Re: Proposing Solang Solidity Compiler

Sean Young

Hi Vipin,

I think you and I have very similar interests, my other hat is maintainer
of a small linux kernel subsystem (infrared). OS and compiler hacking is
very much my interest too!

As for the labs project, I have given this some thought. I think what would
be great is a page linked from which lists the current
labs projects with a brief description. That would be better than using
github repo listing.

As for compiler nerds, yes there are a few around. Any good computer
science degree should include compilers in their curriculum. Also, at
the moment, what would help me most is on the testing and integration side
with ledger projects.


On Wed, Feb 19, 2020 at 10:02:47AM -0500, Vipin Bharathan wrote:
Hi Sean,

I am reaching out as a lab steward. If you have suggestions to improve the
working of the labs, especially for small projects like yours; I am all
We need to make some changes based on feedback. I will bring this topic up
with the other stewards (who are no doubt following this thread).

As a lapsed OS hacker and compiler nerd, I understand your concerns about
the capabilities needed to participate in your lab.
However, these capabilities are more widespread than we can imagine. Also,
you need others, who are not compiler nerds to participate to bring the
labs into a project. Document writers, design reviewers, technical mavens,
we need participation from a wider array of folks.

Thanks again for contributing to the community.


On Wed, Feb 19, 2020 at 1:07 AM Sean Young <sean@...> wrote:

Hi Vipin,

First of all thank you for your kind words, it's appreciated.

As you point out, a single maintainer isn't ideal.

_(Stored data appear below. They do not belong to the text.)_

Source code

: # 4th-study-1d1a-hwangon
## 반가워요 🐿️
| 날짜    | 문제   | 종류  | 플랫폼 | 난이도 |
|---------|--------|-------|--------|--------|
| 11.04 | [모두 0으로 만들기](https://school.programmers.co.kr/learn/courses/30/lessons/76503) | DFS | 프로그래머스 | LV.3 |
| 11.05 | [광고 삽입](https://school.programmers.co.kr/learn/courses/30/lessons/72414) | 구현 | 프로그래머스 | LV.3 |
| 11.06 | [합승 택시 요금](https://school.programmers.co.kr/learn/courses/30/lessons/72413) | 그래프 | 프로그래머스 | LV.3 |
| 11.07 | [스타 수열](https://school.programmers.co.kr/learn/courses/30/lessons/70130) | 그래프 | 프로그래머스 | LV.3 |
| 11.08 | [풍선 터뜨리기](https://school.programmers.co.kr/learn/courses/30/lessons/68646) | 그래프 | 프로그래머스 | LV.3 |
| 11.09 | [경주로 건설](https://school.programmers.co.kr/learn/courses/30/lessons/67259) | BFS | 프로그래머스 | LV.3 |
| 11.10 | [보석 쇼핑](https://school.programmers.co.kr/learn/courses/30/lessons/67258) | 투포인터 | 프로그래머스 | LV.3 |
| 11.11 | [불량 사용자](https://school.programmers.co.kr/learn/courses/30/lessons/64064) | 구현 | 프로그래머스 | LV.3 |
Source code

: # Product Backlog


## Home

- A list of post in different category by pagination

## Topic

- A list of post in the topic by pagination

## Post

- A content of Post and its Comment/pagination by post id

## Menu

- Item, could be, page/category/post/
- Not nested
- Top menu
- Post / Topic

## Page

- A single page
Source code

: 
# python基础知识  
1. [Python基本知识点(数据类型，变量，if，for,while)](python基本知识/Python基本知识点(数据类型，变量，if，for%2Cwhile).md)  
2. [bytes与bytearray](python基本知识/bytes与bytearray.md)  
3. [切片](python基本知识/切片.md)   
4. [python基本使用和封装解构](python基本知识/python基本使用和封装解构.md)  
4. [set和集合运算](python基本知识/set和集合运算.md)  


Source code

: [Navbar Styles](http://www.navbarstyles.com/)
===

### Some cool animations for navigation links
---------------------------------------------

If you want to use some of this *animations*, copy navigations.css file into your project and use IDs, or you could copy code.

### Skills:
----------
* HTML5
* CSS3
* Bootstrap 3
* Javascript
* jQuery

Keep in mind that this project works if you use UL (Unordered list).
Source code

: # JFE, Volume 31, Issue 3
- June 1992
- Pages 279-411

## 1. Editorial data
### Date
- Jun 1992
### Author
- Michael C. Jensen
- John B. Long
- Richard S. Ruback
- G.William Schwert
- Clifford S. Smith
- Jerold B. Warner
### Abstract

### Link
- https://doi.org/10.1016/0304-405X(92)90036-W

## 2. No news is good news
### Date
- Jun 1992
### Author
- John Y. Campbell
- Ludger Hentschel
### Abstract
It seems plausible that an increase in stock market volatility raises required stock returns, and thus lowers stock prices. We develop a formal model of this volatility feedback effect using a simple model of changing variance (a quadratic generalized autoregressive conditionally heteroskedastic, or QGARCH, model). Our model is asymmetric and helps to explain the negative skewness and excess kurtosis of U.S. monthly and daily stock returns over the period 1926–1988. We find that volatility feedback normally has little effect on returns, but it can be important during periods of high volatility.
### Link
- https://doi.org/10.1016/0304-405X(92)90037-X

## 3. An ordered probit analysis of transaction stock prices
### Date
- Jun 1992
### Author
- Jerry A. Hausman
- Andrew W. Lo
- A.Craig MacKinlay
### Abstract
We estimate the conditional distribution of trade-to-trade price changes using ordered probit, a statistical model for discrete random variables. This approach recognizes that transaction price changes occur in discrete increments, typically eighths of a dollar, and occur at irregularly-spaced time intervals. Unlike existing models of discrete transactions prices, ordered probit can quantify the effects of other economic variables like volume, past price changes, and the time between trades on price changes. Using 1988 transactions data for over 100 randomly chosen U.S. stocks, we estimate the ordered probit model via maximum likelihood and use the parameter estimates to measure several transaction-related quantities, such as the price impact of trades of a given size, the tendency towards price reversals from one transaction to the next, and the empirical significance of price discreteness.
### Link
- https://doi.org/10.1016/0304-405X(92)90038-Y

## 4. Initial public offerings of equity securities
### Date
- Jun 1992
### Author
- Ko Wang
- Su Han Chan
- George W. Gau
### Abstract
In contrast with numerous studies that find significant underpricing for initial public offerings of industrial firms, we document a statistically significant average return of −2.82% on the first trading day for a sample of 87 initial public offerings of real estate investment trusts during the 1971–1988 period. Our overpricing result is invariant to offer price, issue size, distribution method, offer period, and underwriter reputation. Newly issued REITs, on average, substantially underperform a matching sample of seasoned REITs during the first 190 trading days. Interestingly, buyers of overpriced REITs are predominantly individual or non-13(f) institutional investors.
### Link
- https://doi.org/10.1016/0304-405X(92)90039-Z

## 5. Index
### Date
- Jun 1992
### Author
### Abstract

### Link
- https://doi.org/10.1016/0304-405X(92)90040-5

I have spoken to many
people who are interested in the project. However, the set of people who
understand how compilers are built, rust, llvm, and Solidity is a small
intersection. My hope was that through being a hyperledger project,
more contributers/maintainers will present themselves.

My hope remains that through becoming a full-fledged project that it would
increase collaboration between Solang and the ledger projects, and help
write Solang target support for any ledger project that wants Solidity
support, using their flavour of webassembly (not just ewasm).

Secondly I hoped it would simply get more people using Solang.

The aim is not to be a top-level project; the aim is to be succcessful
project. However, it feels somewhat like a chicken-and-egg type problem.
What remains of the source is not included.